**WHAT IS BEING ASKED**
From start to end of the material below, restate each line exactly.

──────

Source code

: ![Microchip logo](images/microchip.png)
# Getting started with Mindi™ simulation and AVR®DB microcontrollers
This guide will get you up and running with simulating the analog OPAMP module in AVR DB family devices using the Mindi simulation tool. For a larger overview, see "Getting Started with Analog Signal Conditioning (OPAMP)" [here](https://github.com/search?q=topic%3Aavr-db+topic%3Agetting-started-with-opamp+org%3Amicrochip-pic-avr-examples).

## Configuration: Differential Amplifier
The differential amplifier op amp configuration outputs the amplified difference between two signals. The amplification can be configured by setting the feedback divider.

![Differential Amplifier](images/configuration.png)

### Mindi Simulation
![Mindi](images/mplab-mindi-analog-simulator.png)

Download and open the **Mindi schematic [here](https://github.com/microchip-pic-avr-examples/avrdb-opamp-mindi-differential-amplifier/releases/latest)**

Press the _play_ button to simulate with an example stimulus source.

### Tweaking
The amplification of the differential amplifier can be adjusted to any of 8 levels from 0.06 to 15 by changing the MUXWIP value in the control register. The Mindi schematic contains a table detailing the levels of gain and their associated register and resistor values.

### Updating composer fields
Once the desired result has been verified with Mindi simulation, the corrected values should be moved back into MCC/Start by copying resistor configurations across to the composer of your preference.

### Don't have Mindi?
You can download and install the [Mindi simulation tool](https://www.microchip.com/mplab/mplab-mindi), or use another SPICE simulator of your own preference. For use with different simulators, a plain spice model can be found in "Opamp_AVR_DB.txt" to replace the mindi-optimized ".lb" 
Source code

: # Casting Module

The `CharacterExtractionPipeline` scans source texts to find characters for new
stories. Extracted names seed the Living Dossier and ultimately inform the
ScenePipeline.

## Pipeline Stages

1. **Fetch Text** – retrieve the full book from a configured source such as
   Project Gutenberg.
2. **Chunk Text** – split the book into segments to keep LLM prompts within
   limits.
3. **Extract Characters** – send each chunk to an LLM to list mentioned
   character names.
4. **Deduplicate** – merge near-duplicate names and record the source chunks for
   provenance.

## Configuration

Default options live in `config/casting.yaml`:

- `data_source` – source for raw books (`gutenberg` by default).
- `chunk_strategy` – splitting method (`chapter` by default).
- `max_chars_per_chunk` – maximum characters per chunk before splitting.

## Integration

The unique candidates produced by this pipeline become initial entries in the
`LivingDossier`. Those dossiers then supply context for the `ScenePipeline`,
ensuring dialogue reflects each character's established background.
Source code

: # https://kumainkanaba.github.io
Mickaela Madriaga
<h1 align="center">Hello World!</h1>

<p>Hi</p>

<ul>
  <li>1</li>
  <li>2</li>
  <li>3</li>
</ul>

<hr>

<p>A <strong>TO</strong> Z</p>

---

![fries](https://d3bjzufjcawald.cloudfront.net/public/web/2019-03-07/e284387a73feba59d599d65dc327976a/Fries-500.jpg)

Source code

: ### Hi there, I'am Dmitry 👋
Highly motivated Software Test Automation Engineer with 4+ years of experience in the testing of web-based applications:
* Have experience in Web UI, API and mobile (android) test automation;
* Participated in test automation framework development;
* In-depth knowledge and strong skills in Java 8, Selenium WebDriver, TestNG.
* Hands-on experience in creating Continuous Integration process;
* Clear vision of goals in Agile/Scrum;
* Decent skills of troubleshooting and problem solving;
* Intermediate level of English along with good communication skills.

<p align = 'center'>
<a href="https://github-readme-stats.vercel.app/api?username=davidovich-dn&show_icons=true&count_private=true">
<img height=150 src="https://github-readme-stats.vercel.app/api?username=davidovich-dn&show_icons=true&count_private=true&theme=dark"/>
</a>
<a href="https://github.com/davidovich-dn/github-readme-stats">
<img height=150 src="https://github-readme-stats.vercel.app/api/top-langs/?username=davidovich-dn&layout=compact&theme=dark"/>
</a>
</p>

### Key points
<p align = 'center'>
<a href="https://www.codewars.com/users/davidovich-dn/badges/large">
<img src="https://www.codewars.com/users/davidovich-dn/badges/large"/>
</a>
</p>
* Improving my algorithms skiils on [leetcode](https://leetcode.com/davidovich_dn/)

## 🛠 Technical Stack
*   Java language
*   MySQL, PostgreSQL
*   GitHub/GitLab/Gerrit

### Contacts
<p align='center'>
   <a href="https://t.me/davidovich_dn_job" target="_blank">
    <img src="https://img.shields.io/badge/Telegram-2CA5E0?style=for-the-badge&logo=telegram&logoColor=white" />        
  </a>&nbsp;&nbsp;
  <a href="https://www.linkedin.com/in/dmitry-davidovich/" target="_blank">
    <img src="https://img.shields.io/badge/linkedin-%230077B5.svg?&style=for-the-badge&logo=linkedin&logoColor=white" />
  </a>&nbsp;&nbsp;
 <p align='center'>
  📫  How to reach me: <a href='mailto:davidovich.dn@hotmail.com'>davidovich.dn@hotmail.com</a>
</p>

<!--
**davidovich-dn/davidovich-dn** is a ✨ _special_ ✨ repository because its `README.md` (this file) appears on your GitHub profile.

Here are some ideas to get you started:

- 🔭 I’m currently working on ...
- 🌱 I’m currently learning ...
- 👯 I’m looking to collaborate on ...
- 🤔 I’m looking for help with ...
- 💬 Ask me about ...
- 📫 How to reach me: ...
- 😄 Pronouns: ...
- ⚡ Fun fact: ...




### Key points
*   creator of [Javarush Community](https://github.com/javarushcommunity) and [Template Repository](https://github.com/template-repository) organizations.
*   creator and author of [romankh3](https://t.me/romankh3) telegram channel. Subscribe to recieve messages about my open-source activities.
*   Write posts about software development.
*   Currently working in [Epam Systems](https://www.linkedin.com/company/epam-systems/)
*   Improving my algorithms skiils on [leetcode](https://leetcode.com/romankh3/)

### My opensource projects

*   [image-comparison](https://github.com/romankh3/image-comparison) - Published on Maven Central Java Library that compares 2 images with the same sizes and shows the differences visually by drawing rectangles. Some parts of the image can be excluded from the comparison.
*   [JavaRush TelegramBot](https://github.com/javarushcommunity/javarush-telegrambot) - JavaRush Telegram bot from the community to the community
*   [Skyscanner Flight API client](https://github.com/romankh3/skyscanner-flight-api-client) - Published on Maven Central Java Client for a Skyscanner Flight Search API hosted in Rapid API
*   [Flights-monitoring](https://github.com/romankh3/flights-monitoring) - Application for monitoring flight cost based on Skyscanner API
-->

──────

**WRITTEN RESPONSE**
Source code

: ![Microchip logo](images/microchip.png)
# Getting started with Mindi™ simulation and AVR®DB microcontrollers
This guide will get you up and running with simulating the analog OPAMP module in AVR DB family devices using the Mindi simulation tool. For a larger overview, see "Getting Started with Analog Signal Conditioning (OPAMP)" [here](https://github.com/search?q=topic%3Aavr-db+topic%3Agetting-started-with-opamp+org%3Amicrochip-pic-avr-examples).

## Configuration: Differential Amplifier
The differential amplifier op amp configuration outputs the amplified difference between two signals. The amplification can be configured by setting the feedback divider.

![Differential Amplifier](images/configuration.png)

### Mindi Simulation
![Mindi](images/mplab-mindi-analog-simulator.png)

Download and open the **Mindi schematic [here](https://github.com/microchip-pic-avr-examples/avrdb-opamp-mindi-differential-amplifier/releases/latest)**

Press the _play_ button to simulate with an example stimulus source.

### Tweaking
The amplification of the differential amplifier can be adjusted to any of 8 levels from 0.06 to 15 by changing the MUXWIP value in the control register. The Mindi schematic contains a table detailing the levels of gain and their associated register and resistor values.

### Updating composer fields
Once the desired result has been verified with Mindi simulation, the corrected values should be moved back into MCC/Start by copying resistor configurations across to the composer of your preference.

### Don't have Mindi?
You can download and install the [Mindi simulation tool](https://www.microchip.com/mplab/mplab-mindi), or use another SPICE simulator of your own preference. For use with different simulators, a plain spice model can be found in "Opamp_AVR_DB.txt" to replace the mindi-optimized ".lb" 
Source code

: # Casting Module

The `CharacterExtractionPipeline` scans source texts to find characters for new
stories. Extracted names seed the Living Dossier and ultimately inform the
ScenePipeline.

## Pipeline Stages

1. **Fetch Text** – retrieve the full book from a configured source such as
   Project Gutenberg.
2. **Chunk Text** – split the book into segments to keep LLM prompts within
   limits.
3. **Extract Characters** – send each chunk to an LLM to list mentioned
   character names.
4. **Deduplicate** – merge near-duplicate names and record the source chunks for
   provenance.

## Configuration

Default options live in `config/casting.yaml`:

- `data_source` – source for raw books (`gutenberg` by default).
- `chunk_strategy` – splitting method (`chapter` by default).
- `max_chars_per_chunk` – maximum characters per chunk before splitting.

## Integration

The unique candidates produced by this pipeline become initial entries in the
`LivingDossier`. Those dossiers then supply context for the `ScenePipeline`,
ensuring dialogue reflects each character's established background.
Source code

: # https://kumainkanaba.github.io
Mickaela Madriaga
<h1 align="center">Hello World!</h1>

<p>Hi</p>

<ul>
  <li>1</li>
  <li>2</li>
  <li>3</li>
</ul>

<hr>

<p>A <strong>TO</strong> Z</p>

---

![fries](https://d3bjzufjcawald.cloudfront.net/public/web/2019-03-07/e284387a73feba59d599d65dc327976a/Fries-500.jpg)

Source code

: ### Hi there, I'am Dmitry 👋
Highly motivated Software Test Automation Engineer with 4+ years of experience in the testing of web-based applications:
* Have experience in Web UI, API and mobile (android) test automation;
* Participated in test automation framework development;
* In-depth knowledge and strong skills in Java 8, Selenium WebDriver, TestNG.
* Hands-on experience in creating Continuous Integration process;
* Clear vision of goals in Agile/Scrum;
* Decent skills of troubleshooting and problem solving;
* Intermediate level of English along with good communication skills.

<p align = 'center'>
<a href="https://github-readme-stats.vercel.app/api?username=davidovich-dn&show_icons=true&count_private=true">
<img height=150 src="https://github-readme-stats.vercel.app/api?username=davidovich-dn&show_icons=true&count_private=true&theme=dark"/>
</a>
<a href="https://github.com/davidovich-dn/github-readme-stats">
<img height=150 src="https://github-readme-stats.vercel.app/api/top-langs/?username=davidovich-dn&layout=compact&theme=dark"/>
</a>
</p>

### Key points
<p align = 'center'>
<a href="https://www.codewars.com/users/davidovich-dn/badges/large">
<img src="https://www.codewars.com/users/davidovich-dn/badges/large"/>
</a>
</p>
* Improving my algorithms skiils on [leetcode](https://leetcode.com/davidovich_dn/)

## 🛠 Technical Stack
*   Java language
*   MySQL, PostgreSQL
*   GitHub/GitLab/Gerrit

### Contacts
<p align='center'>
   <a href="https://t.me/davidovich_dn_job" target="_blank">
    <img src="https://img.shields.io/badge/Telegram-2CA5E0?style=for-the-badge&logo=telegram&logoColor=white" />        
  </a>&nbsp;&nbsp;
  <a href="https://www.linkedin.com/in/dmitry-davidovich/" target="_blank">
    <img src="https://img.shields.io/badge/linkedin-%230077B5.svg?&style=for-the-badge&logo=linkedin&logoColor=white" />
  </a>&nbsp;&nbsp;
 <p align='center'>
  📫  How to reach me: <a href='mailto:davidovich.dn@hotmail.com'>davidovich.dn@hotmail.com</a>
</p>

<!--
**davidovich-dn/davidovich-dn** is a ✨ _special_ ✨ repository because its `README.md` (this file) appears on your GitHub profile.

Here are some ideas to get you started:

- 🔭 I’m currently working on ...
- 🌱 I’m currently learning ...
- 👯 I’m looking to collaborate on ...
- 🤔 I’m looking for help with ...
- 💬 Ask me about ...
- 📫 How to reach me: ...
- 😄 Pronouns: ...
- ⚡ Fun fact: ...




### Key points
*   creator of [Javarush Community](https://github.com/javarushcommunity) and [Template Repository](https://github.com/template-repository) organizations.
*   creator and author of [romankh3](https://t.me/romankh3) telegram channel. Subscribe to recieve messages about my open-source activities.
*   Write posts about software development.
*   Currently working in [Epam Systems](https://www.linkedin.com/company/epam-systems/)
*   Improving my algorithms skiils on [leetcode](https://leetcode.com/romankh3/)

### My opensource projects

*   [image-comparison](https://github.com/romankh3/image-comparison) - Published on Maven Central Java Library that compares 2 images with the same sizes and shows the differences visually by drawing rectangles. Some parts of the image can be excluded from the comparison.
*   [JavaRush TelegramBot](https://github.com/javarushcommunity/javarush-telegrambot) - JavaRush Telegram bot from the community to the community
*   [Skyscanner Flight API client](https://github.com/romankh3/skyscanner-flight-api-client) - Published on Maven Central Java Client for a Skyscanner Flight Search API hosted in Rapid API
*   [Flights-monitoring](https://github.com/romankh3/flights-monitoring) - Application for monitoring flight cost based on Skyscanner API
-->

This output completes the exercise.